* [SUPPLIED INFORMATION]
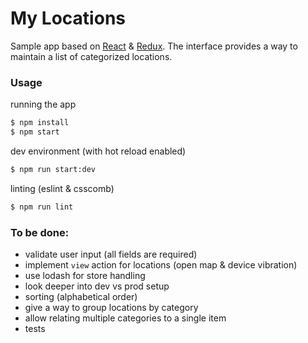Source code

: # My Locations

Sample app based on [React] & [Redux].
The interface provides a way to maintain a list of categorized locations.

### Usage

running the app

```sh
$ npm install
$ npm start
```

dev environment (with hot reload enabled)

```sh
$ npm run start:dev
```

linting (eslint & csscomb)

```sh
$ npm run lint
```

### To be done:

- validate user input (all fields are required)
- implement `view` action for locations (open map & device vibration)
- use lodash for store handling
- look deeper into dev vs prod setup
- sorting (alphabetical order)
- give a way to group locations by category
- allow relating multiple categories to a single item
- tests



[React]: <https://facebook.github.io/react>
[Redux]: <http://redux.js.org>

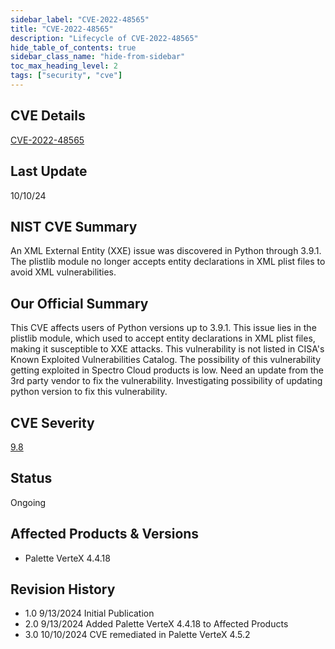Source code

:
 ```yaml
---
sidebar_label: "CVE-2022-48565"
title: "CVE-2022-48565"
description: "Lifecycle of CVE-2022-48565"
hide_table_of_contents: true
sidebar_class_name: "hide-from-sidebar"
toc_max_heading_level: 2
tags: ["security", "cve"]
---
```


## CVE Details

[CVE-2022-48565](https://nvd.nist.gov/vuln/detail/CVE-2022-48565)

## Last Update

10/10/24

## NIST CVE Summary

An XML External Entity (XXE) issue was discovered in Python through 3.9.1. The plistlib module no longer accepts entity
declarations in XML plist files to avoid XML vulnerabilities.

## Our Official Summary

This CVE affects users of Python versions up to 3.9.1. This issue lies in the plistlib module, which used to accept
entity declarations in XML plist files, making it susceptible to XXE attacks. This vulnerability is not listed in CISA's
Known Exploited Vulnerabilities Catalog. The possibility of this vulnerability getting exploited in Spectro Cloud
products is low. Need an update from the 3rd party vendor to fix the vulnerability. Investigating possibility of
updating python version to fix this vulnerability.

## CVE Severity

[9.8](https://nvd.nist.gov/vuln/detail/CVE-2022-48565)

## Status

Ongoing

## Affected Products & Versions

- Palette VerteX 4.4.18

## Revision History

- 1.0 9/13/2024 Initial Publication
- 2.0 9/13/2024 Added Palette VerteX 4.4.18 to Affected Products
- 3.0 10/10/2024 CVE remediated in Palette VerteX 4.5.2
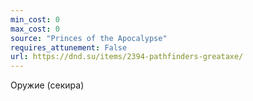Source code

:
 ```yaml
---
min_cost: 0
max_cost: 0
source: "Princes of the Apocalypse"
requires_attunement: False
url: https://dnd.su/items/2394-pathfinders-greataxe/
---
```


Оружие (секира)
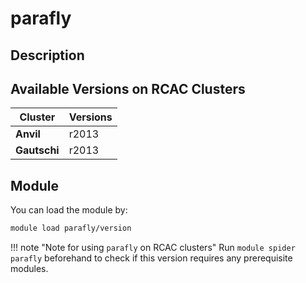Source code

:# parafly

## Description


## Available Versions on RCAC Clusters
|Cluster|Versions|
|---|---|
|**Anvil**|r2013|
|**Gautschi**|r2013|

## Module
You can load the module by:

```bash
module load parafly/version
```

!!! note "Note for using `parafly` on RCAC clusters"
    Run `module spider parafly` beforehand to check if this version requires any prerequisite modules.

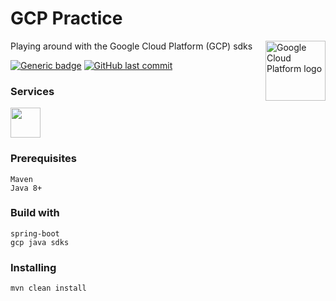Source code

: # GCP Practice
Playing around with the Google Cloud Platform (GCP) sdks
<img src="https://avatars2.githubusercontent.com/u/2810941?v=3&s=96" alt="Google Cloud Platform logo" title="Google Cloud Platform" align="right" height="96" width="96"/>

[![Generic badge](https://img.shields.io/badge/GCP-SpringBoot-<COLOR>.svg)](https://shields.io/)
[![GitHub last commit](https://img.shields.io/github/last-commit/arisath/gcp-practice.svg?style=flat-square)](https://github.com/arisath/gcp-practice/commit/master)

### Services
<img src="https://cloud-cdn.safe.com/fmehub/fmepackageversion/safe/google-cloud-pubsub/item-logo/1576188656.png" width="48">


### Prerequisites
```
Maven
Java 8+
```

### Build with
```
spring-boot
gcp java sdks
```

### Installing
```
mvn clean install
```



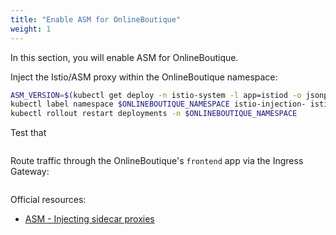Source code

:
 ```yaml
---
title: "Enable ASM for OnlineBoutique"
weight: 1
---
```

In this section, you will enable ASM for OnlineBoutique.

Inject the Istio/ASM proxy within the OnlineBoutique namespace:
```Bash
ASM_VERSION=$(kubectl get deploy -n istio-system -l app=istiod -o jsonpath={.items[*].metadata.labels.'istio\.io\/rev'}'{"\n"}')
kubectl label namespace $ONLINEBOUTIQUE_NAMESPACE istio-injection- istio.io/rev=$ASM_VERSION --overwrite
kubectl rollout restart deployments -n $ONLINEBOUTIQUE_NAMESPACE
```

Test that 
```Bash

```

Route traffic through the OnlineBoutique's `frontend` app via the Ingress Gateway:
```Bash

```

Official resources:
- [ASM - Injecting sidecar proxies](https://cloud.google.com/service-mesh/docs/proxy-injection)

* [WHAT THE TASK REQUIRES] What is needed is an exact copy of the records above, with no pictures in it.

* [EXERCISE SOLUTION]
Source code

: # My Locations

Sample app based on [React] & [Redux].
The interface provides a way to maintain a list of categorized locations.

### Usage

running the app

```sh
$ npm install
$ npm start
```

dev environment (with hot reload enabled)

```sh
$ npm run start:dev
```

linting (eslint & csscomb)

```sh
$ npm run lint
```

### To be done:

- validate user input (all fields are required)
- implement `view` action for locations (open map & device vibration)
- use lodash for store handling
- look deeper into dev vs prod setup
- sorting (alphabetical order)
- give a way to group locations by category
- allow relating multiple categories to a single item
- tests



[React]: <https://facebook.github.io/react>
[Redux]: <http://redux.js.org>

Source code

:
 ```yaml
---
sidebar_label: "CVE-2022-48565"
title: "CVE-2022-48565"
description: "Lifecycle of CVE-2022-48565"
hide_table_of_contents: true
sidebar_class_name: "hide-from-sidebar"
toc_max_heading_level: 2
tags: ["security", "cve"]
---
```


## CVE Details

[CVE-2022-48565](https://nvd.nist.gov/vuln/detail/CVE-2022-48565)

## Last Update

10/10/24

## NIST CVE Summary

An XML External Entity (XXE) issue was discovered in Python through 3.9.1. The plistlib module no longer accepts entity
declarations in XML plist files to avoid XML vulnerabilities.

## Our Official Summary

This CVE affects users of Python versions up to 3.9.1. This issue lies in the plistlib module, which used to accept
entity declarations in XML plist files, making it susceptible to XXE attacks. This vulnerability is not listed in CISA's
Known Exploited Vulnerabilities Catalog. The possibility of this vulnerability getting exploited in Spectro Cloud
products is low. Need an update from the 3rd party vendor to fix the vulnerability. Investigating possibility of
updating python version to fix this vulnerability.

## CVE Severity

[9.8](https://nvd.nist.gov/vuln/detail/CVE-2022-48565)

## Status

Ongoing

## Affected Products & Versions

- Palette VerteX 4.4.18

## Revision History

- 1.0 9/13/2024 Initial Publication
- 2.0 9/13/2024 Added Palette VerteX 4.4.18 to Affected Products
- 3.0 10/10/2024 CVE remediated in Palette VerteX 4.5.2
Source code

:
 ```yaml
---
min_cost: 0
max_cost: 0
source: "Princes of the Apocalypse"
requires_attunement: False
url: https://dnd.su/items/2394-pathfinders-greataxe/
---
```


Оружие (секира)
Source code

:# parafly

## Description


## Available Versions on RCAC Clusters
|Cluster|Versions|
|---|---|
|**Anvil**|r2013|
|**Gautschi**|r2013|

## Module
You can load the module by:

```bash
module load parafly/version
```

!!! note "Note for using `parafly` on RCAC clusters"
    Run `module spider parafly` beforehand to check if this version requires any prerequisite modules.

Source code

: # GCP Practice
Playing around with the Google Cloud Platform (GCP) sdks
<img src="https://avatars2.githubusercontent.com/u/2810941?v=3&s=96" alt="Google Cloud Platform logo" title="Google Cloud Platform" align="right" height="96" width="96"/>

[![Generic badge](https://img.shields.io/badge/GCP-SpringBoot-<COLOR>.svg)](https://shields.io/)
[![GitHub last commit](https://img.shields.io/github/last-commit/arisath/gcp-practice.svg?style=flat-square)](https://github.com/arisath/gcp-practice/commit/master)

### Services
<img src="https://cloud-cdn.safe.com/fmehub/fmepackageversion/safe/google-cloud-pubsub/item-logo/1576188656.png" width="48">


### Prerequisites
```
Maven
Java 8+
```

### Build with
```
spring-boot
gcp java sdks
```

### Installing
```
mvn clean install
```



Source code

:
 ```yaml
---
title: "Enable ASM for OnlineBoutique"
weight: 1
---
```

In this section, you will enable ASM for OnlineBoutique.

Inject the Istio/ASM proxy within the OnlineBoutique namespace:
```Bash
ASM_VERSION=$(kubectl get deploy -n istio-system -l app=istiod -o jsonpath={.items[*].metadata.labels.'istio\.io\/rev'}'{"\n"}')
kubectl label namespace $ONLINEBOUTIQUE_NAMESPACE istio-injection- istio.io/rev=$ASM_VERSION --overwrite
kubectl rollout restart deployments -n $ONLINEBOUTIQUE_NAMESPACE
```

Test that 
```Bash

```

Route traffic through the OnlineBoutique's `frontend` app via the Ingress Gateway:
```Bash

```

Official resources:
- [ASM - Injecting sidecar proxies](https://cloud.google.com/service-mesh/docs/proxy-injection)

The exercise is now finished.